WHAT THE TASK ASKS:
Transcribe the closing lines of the listing exactly, starting at the one that contains "[PhoneNumber]: #phonenumber" and including the last.

--- START ---

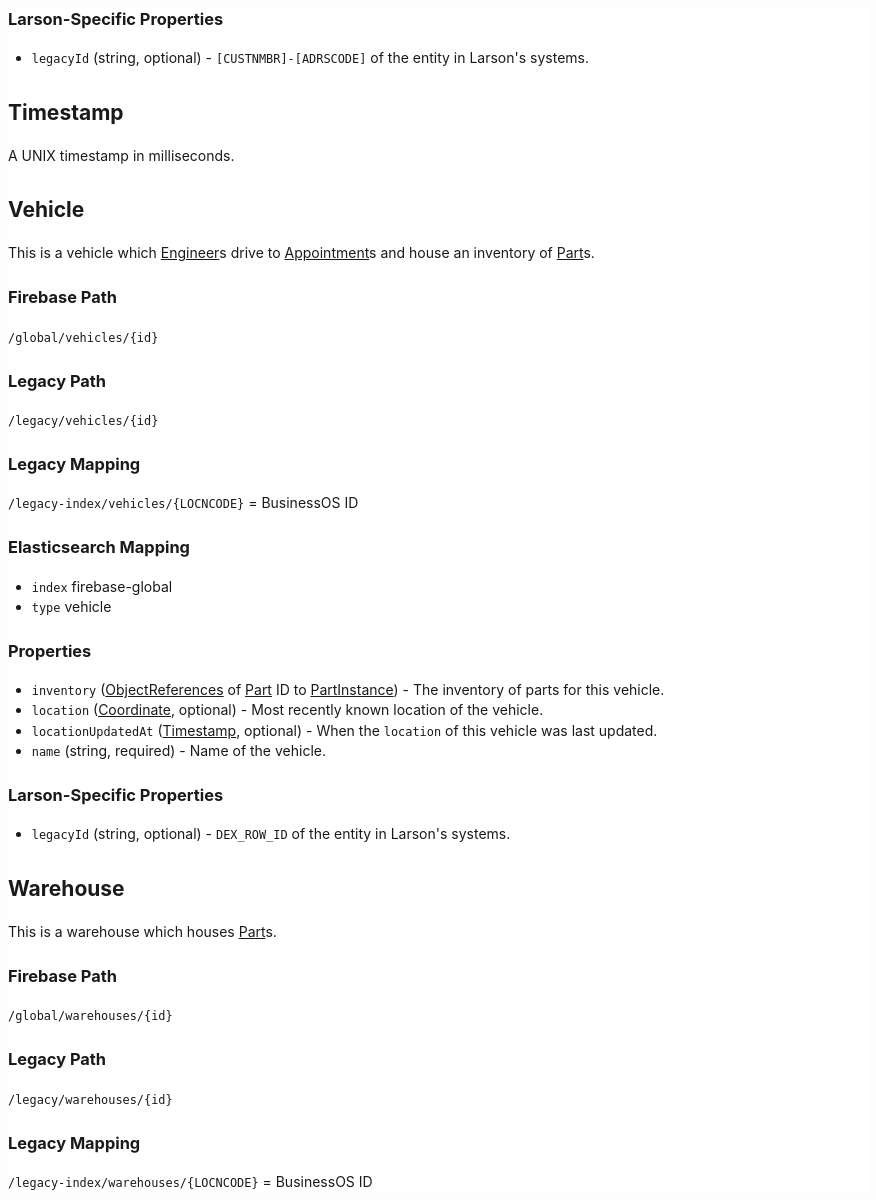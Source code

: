 ### Larson-Specific Properties
- `legacyId` (string, optional) - `[CUSTNMBR]-[ADRSCODE]` of the entity in Larson's systems.



## Timestamp
A UNIX timestamp in milliseconds.



## Vehicle
This is a vehicle which [Engineer][]s drive to [Appointment][]s and house an inventory of [Part][]s.

### Firebase Path
`/global/vehicles/{id}`

### Legacy Path
`/legacy/vehicles/{id}`

### Legacy Mapping
`/legacy-index/vehicles/{LOCNCODE}` = BusinessOS ID

### Elasticsearch Mapping
- `index` firebase-global
- `type` vehicle

### Properties
- `inventory` ([ObjectReferences][] of [Part][] ID to [PartInstance][]) - The inventory of parts for this vehicle.
- `location` ([Coordinate][], optional) - Most recently known location of the vehicle.
- `locationUpdatedAt` ([Timestamp][], optional) - When the `location` of this vehicle was last updated.
- `name` (string, required) - Name of the vehicle.

### Larson-Specific Properties
- `legacyId` (string, optional) - `DEX_ROW_ID` of the entity in Larson's systems.

## Warehouse
This is a warehouse which houses [Part][]s.

### Firebase Path
`/global/warehouses/{id}`

### Legacy Path
`/legacy/warehouses/{id}`

### Legacy Mapping
`/legacy-index/warehouses/{LOCNCODE}` = BusinessOS ID


[Address]: #address
[Appointment]: #appointment
[AppointmentQuestion]: #appointmentquestion
[Client]: #client
[Coordinate]: #coordinate
[Dispatcher]: #dispatcher
[Document]: #document
[Engineer]: #engineer
[Equipment]: #equipment
[Issue]: #issue
[Job]: #job
[Note]: #note
[ObjectReferences]: #objectreferences
[Office]: #office
[Part]: #part
[PartInstance]: #partinstance
[PartRequest]: #partrequest
[Payment]: #payment
[PhoneNumber]: #phonenumber
[Recommendation]: #recommendation
[RecommendationFeedback]: #recommendationfeedback
[Site]: #site
[Timestamp]: #timestamp
[Vehicle]: #vehicle
[Warehouse]: #warehouse
[WorkOrder]: #workorder
[ZipCode]: #zipcode
[AppointmentStatus]: enums/appointment-status.md
[InventoryItemType]: enums/inventory-item-type.md
[PaymentMethod]: enums/payment-method.md
[StatusOfCall]: enums/status-of-call.md
[TypeOfCall]: enums/type-of-call.md
[TypeOfProblem]: enums/type-of-problem.md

--- END ---

COMPLETED EXERCISE:
[PhoneNumber]: #phonenumber
[Recommendation]: #recommendation
[RecommendationFeedback]: #recommendationfeedback
[Site]: #site
[Timestamp]: #timestamp
[Vehicle]: #vehicle
[Warehouse]: #warehouse
[WorkOrder]: #workorder
[ZipCode]: #zipcode
[AppointmentStatus]: enums/appointment-status.md
[InventoryItemType]: enums/inventory-item-type.md
[PaymentMethod]: enums/payment-method.md
[StatusOfCall]: enums/status-of-call.md
[TypeOfCall]: enums/type-of-call.md
[TypeOfProblem]: enums/type-of-problem.md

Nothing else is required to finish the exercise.